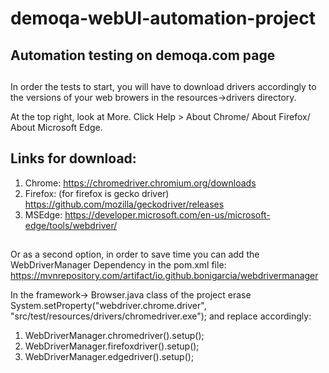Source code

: # demoqa-webUI-automation-project

## Automation testing on demoqa.com page

##
In order the tests to start, you will have to download drivers accordingly to the versions of your web browers in the resources->drivers directory.

At the top right, look at More.
Click Help > About Chrome/ About Firefox/ About Microsoft Edge.

## Links for download:

1. Chrome: https://chromedriver.chromium.org/downloads
2. Firefox: (for firefox is gecko driver) https://github.com/mozilla/geckodriver/releases
3. MSEdge: https://developer.microsoft.com/en-us/microsoft-edge/tools/webdriver/

## 
Or as a second option, in order to save time you can add the WebDriverManager Dependency in the pom.xml file: https://mvnrepository.com/artifact/io.github.bonigarcia/webdrivermanager

In the framework-> Browser.java class of the project erase System.setProperty("webdriver.chrome.driver", "src/test/resources/drivers/chromedriver.exe"); and replace accordingly: 

1. WebDriverManager.chromedriver().setup();
2. WebDriverManager.firefoxdriver().setup();
3. WebDriverManager.edgedriver().setup();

····················

* _What you are asked to do_:
If a record above holds a picture, leave the picture out and write out everything else exactly.

* _Response to the exercise_:
Source code

: # demoqa-webUI-automation-project

## Automation testing on demoqa.com page

##
In order the tests to start, you will have to download drivers accordingly to the versions of your web browers in the resources->drivers directory.

At the top right, look at More.
Click Help > About Chrome/ About Firefox/ About Microsoft Edge.

## Links for download:

1. Chrome: https://chromedriver.chromium.org/downloads
2. Firefox: (for firefox is gecko driver) https://github.com/mozilla/geckodriver/releases
3. MSEdge: https://developer.microsoft.com/en-us/microsoft-edge/tools/webdriver/

## 
Or as a second option, in order to save time you can add the WebDriverManager Dependency in the pom.xml file: https://mvnrepository.com/artifact/io.github.bonigarcia/webdrivermanager

In the framework-> Browser.java class of the project erase System.setProperty("webdriver.chrome.driver", "src/test/resources/drivers/chromedriver.exe"); and replace accordingly: 

1. WebDriverManager.chromedriver().setup();
2. WebDriverManager.firefoxdriver().setup();
3. WebDriverManager.edgedriver().setup();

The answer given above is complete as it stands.